Print each record below precisely, with every picture left out of the copy.

##############################

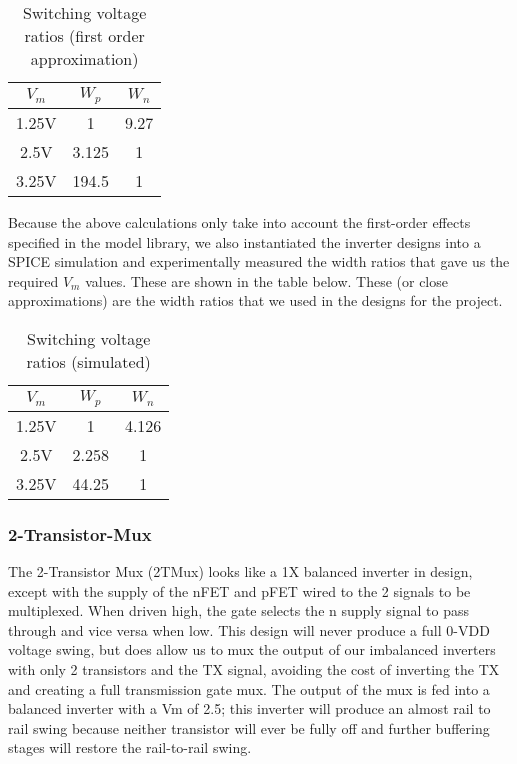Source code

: \documentclass[12pt, letterpaper]{article}
\begin{document}
\begin{table}[htb]
    \centering
    \begin{tabular}{c c c}
        $V_m$ & $W_p$ & $W_n$ \\
        \hline
        1.25V & 1     & 9.27 \\
        2.5V  & 3.125 & 1 \\
        3.25V & 194.5 & 1 \\
        \hline
    \end{tabular}
    \caption{Switching voltage ratios (first order approximation)}
\end{table}

Because the above calculations only take into account the first-order effects specified in the model library, we also instantiated the inverter designs into a SPICE simulation and experimentally measured the width ratios that gave us the required $V_m$ values.
These are shown in the table below.
These (or close approximations) are the width ratios that we used in the designs for the project.

\begin{table}[htb]
    \centering
    \begin{tabular}{c c c}
        $V_m$ & $W_p$ & $W_n$ \\
        \hline
        1.25V & 1     & 4.126 \\
        2.5V  & 2.258 & 1 \\
        3.25V & 44.25 & 1 \\
        \hline
    \end{tabular}
    \caption{Switching voltage ratios (simulated)}
\end{table}

\subsubsection{2-Transistor-Mux}
The 2-Transistor Mux (2TMux) looks like a 1X balanced inverter in design, except with the supply of the nFET and pFET wired to the 2 signals to be multiplexed.
When driven high, the gate selects the n supply signal to pass through and vice versa when low.
This design will never produce a full 0-VDD voltage swing, but does allow us to mux the output of our imbalanced inverters with only 2 transistors and the TX signal, avoiding the cost of inverting the TX and creating a full transmission gate mux.
The output of the mux is fed into a balanced inverter with a Vm of 2.5; this inverter will produce an almost rail to rail swing because neither transistor will ever be fully off and further buffering stages will restore the rail-to-rail swing.
\end{document}
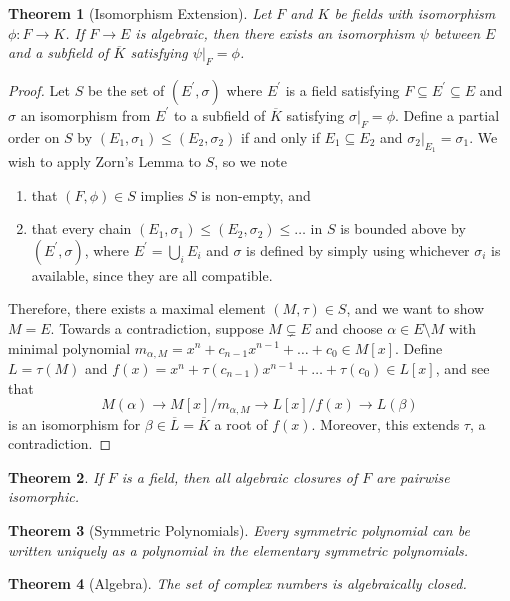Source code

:\documentclass[
    parskip=half,
    toc=flat,
    toc=sectionentrydotfill,
]{scrartcl}  %
\theoremstyle{definition}
\theoremstyle{plain}
\newtheorem{theorem}{Theorem}[section]
\theoremstyle{remark}
\begin{document}
\begin{theorem}[Isomorphism Extension]
    Let $F$ and $K$ be fields with isomorphism $\phi:F\to K$.
    If $F\to E$ is algebraic, then there exists an isomorphism $\psi$ between $E$ and a subfield of $\overline{K}$
    satisfying $\psi\vert_F=\phi$.
\end{theorem}

\begin{proof}
    Let $S$ be the set of $(E^\prime,\sigma)$ where $E^\prime$ is a field satisfying $F\subseteq E^\prime\subseteq E$
    and $\sigma$ an isomorphism from $E^\prime$ to a subfield of $\overline{K}$ satisfying $\sigma\vert_F=\phi$.
    Define a partial order on $S$ by $(E_1,\sigma_1)\leq (E_2,\sigma_2)$ if and only if $E_1\subseteq E_2$ and
    $\sigma_2\vert_{E_1}=\sigma_1$.
    We wish to apply Zorn's Lemma to $S$, so we note
    \begin{enumerate}
        \item that $(F,\phi)\in S$ implies $S$ is non-empty, and

        \item
            that every chain $(E_1,\sigma_1)\leq(E_2,\sigma_2)\leq\dots$ in $S$ is bounded above by
            $(E^\prime,\sigma)$, where $E^\prime=\bigcup_iE_i$ and $\sigma$ is defined by simply using whichever
            $\sigma_i$ is available, since they are all compatible.
    \end{enumerate}
    Therefore, there exists a maximal element $(M,\tau)\in S$, and we want to show $M=E$.
    Towards a contradiction, suppose $M\subsetneq E$ and choose $\alpha\in E\setminus M$ with minimal polynomial
    $m_{\alpha,M}=x^n+c_{n-1}x^{n-1}+\dots+c_0\in M[x]$.
    Define $L=\tau(M)$ and $f(x)=x^n+\tau(c_{n-1})x^{n-1}+\dots+\tau(c_0)\in L[x]$, and see that
    \[M(\alpha)\to M[x]/m_{\alpha,M}\to L[x]/f(x)\to L(\beta)\]
    is an isomorphism for $\beta\in\overline{L}=\overline{K}$ a root of $f(x)$.
    Moreover, this extends $\tau$, a contradiction.
\end{proof}

\begin{theorem}
    If $F$ is a field, then all algebraic closures of $F$ are pairwise isomorphic.
\end{theorem}

\begin{theorem}[Symmetric Polynomials]
    Every symmetric polynomial can be written uniquely as a polynomial in the elementary symmetric polynomials.
\end{theorem}

\begin{theorem}[Algebra]
    The set of complex numbers is algebraically closed.
\end{theorem}
\end{document}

##############################

Written solution
Source code

: \documentclass[12pt, letterpaper]{article}
\begin{document}
\begin{table}[htb]
    \centering
    \begin{tabular}{c c c}
        $V_m$ & $W_p$ & $W_n$ \\
        \hline
        1.25V & 1     & 9.27 \\
        2.5V  & 3.125 & 1 \\
        3.25V & 194.5 & 1 \\
        \hline
    \end{tabular}
    \caption{Switching voltage ratios (first order approximation)}
\end{table}

Because the above calculations only take into account the first-order effects specified in the model library, we also instantiated the inverter designs into a SPICE simulation and experimentally measured the width ratios that gave us the required $V_m$ values.
These are shown in the table below.
These (or close approximations) are the width ratios that we used in the designs for the project.

\begin{table}[htb]
    \centering
    \begin{tabular}{c c c}
        $V_m$ & $W_p$ & $W_n$ \\
        \hline
        1.25V & 1     & 4.126 \\
        2.5V  & 2.258 & 1 \\
        3.25V & 44.25 & 1 \\
        \hline
    \end{tabular}
    \caption{Switching voltage ratios (simulated)}
\end{table}

\subsubsection{2-Transistor-Mux}
The 2-Transistor Mux (2TMux) looks like a 1X balanced inverter in design, except with the supply of the nFET and pFET wired to the 2 signals to be multiplexed.
When driven high, the gate selects the n supply signal to pass through and vice versa when low.
This design will never produce a full 0-VDD voltage swing, but does allow us to mux the output of our imbalanced inverters with only 2 transistors and the TX signal, avoiding the cost of inverting the TX and creating a full transmission gate mux.
The output of the mux is fed into a balanced inverter with a Vm of 2.5; this inverter will produce an almost rail to rail swing because neither transistor will ever be fully off and further buffering stages will restore the rail-to-rail swing.
\end{document}
Source code

:\documentclass[
    parskip=half,
    toc=flat,
    toc=sectionentrydotfill,
]{scrartcl}  %
\theoremstyle{definition}
\theoremstyle{plain}
\newtheorem{theorem}{Theorem}[section]
\theoremstyle{remark}
\begin{document}
\begin{theorem}[Isomorphism Extension]
    Let $F$ and $K$ be fields with isomorphism $\phi:F\to K$.
    If $F\to E$ is algebraic, then there exists an isomorphism $\psi$ between $E$ and a subfield of $\overline{K}$
    satisfying $\psi\vert_F=\phi$.
\end{theorem}

\begin{proof}
    Let $S$ be the set of $(E^\prime,\sigma)$ where $E^\prime$ is a field satisfying $F\subseteq E^\prime\subseteq E$
    and $\sigma$ an isomorphism from $E^\prime$ to a subfield of $\overline{K}$ satisfying $\sigma\vert_F=\phi$.
    Define a partial order on $S$ by $(E_1,\sigma_1)\leq (E_2,\sigma_2)$ if and only if $E_1\subseteq E_2$ and
    $\sigma_2\vert_{E_1}=\sigma_1$.
    We wish to apply Zorn's Lemma to $S$, so we note
    \begin{enumerate}
        \item that $(F,\phi)\in S$ implies $S$ is non-empty, and

        \item
            that every chain $(E_1,\sigma_1)\leq(E_2,\sigma_2)\leq\dots$ in $S$ is bounded above by
            $(E^\prime,\sigma)$, where $E^\prime=\bigcup_iE_i$ and $\sigma$ is defined by simply using whichever
            $\sigma_i$ is available, since they are all compatible.
    \end{enumerate}
    Therefore, there exists a maximal element $(M,\tau)\in S$, and we want to show $M=E$.
    Towards a contradiction, suppose $M\subsetneq E$ and choose $\alpha\in E\setminus M$ with minimal polynomial
    $m_{\alpha,M}=x^n+c_{n-1}x^{n-1}+\dots+c_0\in M[x]$.
    Define $L=\tau(M)$ and $f(x)=x^n+\tau(c_{n-1})x^{n-1}+\dots+\tau(c_0)\in L[x]$, and see that
    \[M(\alpha)\to M[x]/m_{\alpha,M}\to L[x]/f(x)\to L(\beta)\]
    is an isomorphism for $\beta\in\overline{L}=\overline{K}$ a root of $f(x)$.
    Moreover, this extends $\tau$, a contradiction.
\end{proof}

\begin{theorem}
    If $F$ is a field, then all algebraic closures of $F$ are pairwise isomorphic.
\end{theorem}

\begin{theorem}[Symmetric Polynomials]
    Every symmetric polynomial can be written uniquely as a polynomial in the elementary symmetric polynomials.
\end{theorem}

\begin{theorem}[Algebra]
    The set of complex numbers is algebraically closed.
\end{theorem}
\end{document}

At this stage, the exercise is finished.